TASK DIRECTIONS: Exactly and only the lines from the one containing "哪个？前两个数量和质量都不太好的感觉" through the close of the entries below are to be set down.

MATERIAL SUPPLIED:
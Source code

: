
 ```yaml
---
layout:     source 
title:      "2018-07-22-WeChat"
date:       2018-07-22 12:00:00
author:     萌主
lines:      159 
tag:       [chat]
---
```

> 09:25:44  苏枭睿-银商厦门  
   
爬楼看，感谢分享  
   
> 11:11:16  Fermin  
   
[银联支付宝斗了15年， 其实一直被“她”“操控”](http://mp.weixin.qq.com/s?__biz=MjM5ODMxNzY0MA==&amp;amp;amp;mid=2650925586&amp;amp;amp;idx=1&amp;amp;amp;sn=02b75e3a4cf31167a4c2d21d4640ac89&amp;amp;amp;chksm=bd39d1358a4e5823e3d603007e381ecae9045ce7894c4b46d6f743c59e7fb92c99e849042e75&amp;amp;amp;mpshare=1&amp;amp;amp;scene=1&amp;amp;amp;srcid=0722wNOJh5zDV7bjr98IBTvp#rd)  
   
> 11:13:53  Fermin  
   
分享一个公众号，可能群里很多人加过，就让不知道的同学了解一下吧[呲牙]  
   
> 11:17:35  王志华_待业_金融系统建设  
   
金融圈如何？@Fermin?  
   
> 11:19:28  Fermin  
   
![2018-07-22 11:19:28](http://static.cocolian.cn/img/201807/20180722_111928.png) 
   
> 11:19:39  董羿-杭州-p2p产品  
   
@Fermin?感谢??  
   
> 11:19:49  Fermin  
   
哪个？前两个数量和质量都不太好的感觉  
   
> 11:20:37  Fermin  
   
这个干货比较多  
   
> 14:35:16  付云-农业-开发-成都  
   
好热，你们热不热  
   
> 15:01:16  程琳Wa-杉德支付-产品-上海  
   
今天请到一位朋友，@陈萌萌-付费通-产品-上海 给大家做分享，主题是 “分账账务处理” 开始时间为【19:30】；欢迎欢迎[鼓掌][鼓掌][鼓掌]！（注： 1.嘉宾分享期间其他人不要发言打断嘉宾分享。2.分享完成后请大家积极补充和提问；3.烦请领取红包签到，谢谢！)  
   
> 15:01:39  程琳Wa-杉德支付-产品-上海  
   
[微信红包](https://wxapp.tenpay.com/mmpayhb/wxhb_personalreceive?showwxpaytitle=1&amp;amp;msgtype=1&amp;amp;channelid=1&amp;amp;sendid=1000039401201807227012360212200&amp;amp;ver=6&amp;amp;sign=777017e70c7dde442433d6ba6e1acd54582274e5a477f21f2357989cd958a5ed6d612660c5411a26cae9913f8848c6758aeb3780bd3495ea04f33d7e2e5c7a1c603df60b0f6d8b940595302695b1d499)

TASK RESULT:
哪个？前两个数量和质量都不太好的感觉  
   
> 11:20:37  Fermin  
   
这个干货比较多  
   
> 14:35:16  付云-农业-开发-成都  
   
好热，你们热不热  
   
> 15:01:16  程琳Wa-杉德支付-产品-上海  
   
今天请到一位朋友，@陈萌萌-付费通-产品-上海 给大家做分享，主题是 “分账账务处理” 开始时间为【19:30】；欢迎欢迎[鼓掌][鼓掌][鼓掌]！（注： 1.嘉宾分享期间其他人不要发言打断嘉宾分享。2.分享完成后请大家积极补充和提问；3.烦请领取红包签到，谢谢！)  
   
> 15:01:39  程琳Wa-杉德支付-产品-上海  
   
[微信红包](https://wxapp.tenpay.com/mmpayhb/wxhb_personalreceive?showwxpaytitle=1&amp;amp;msgtype=1&amp;amp;channelid=1&amp;amp;sendid=1000039401201807227012360212200&amp;amp;ver=6&amp;amp;sign=777017e70c7dde442433d6ba6e1acd54582274e5a477f21f2357989cd958a5ed6d612660c5411a26cae9913f8848c6758aeb3780bd3495ea04f33d7e2e5c7a1c603df60b0f6d8b940595302695b1d499)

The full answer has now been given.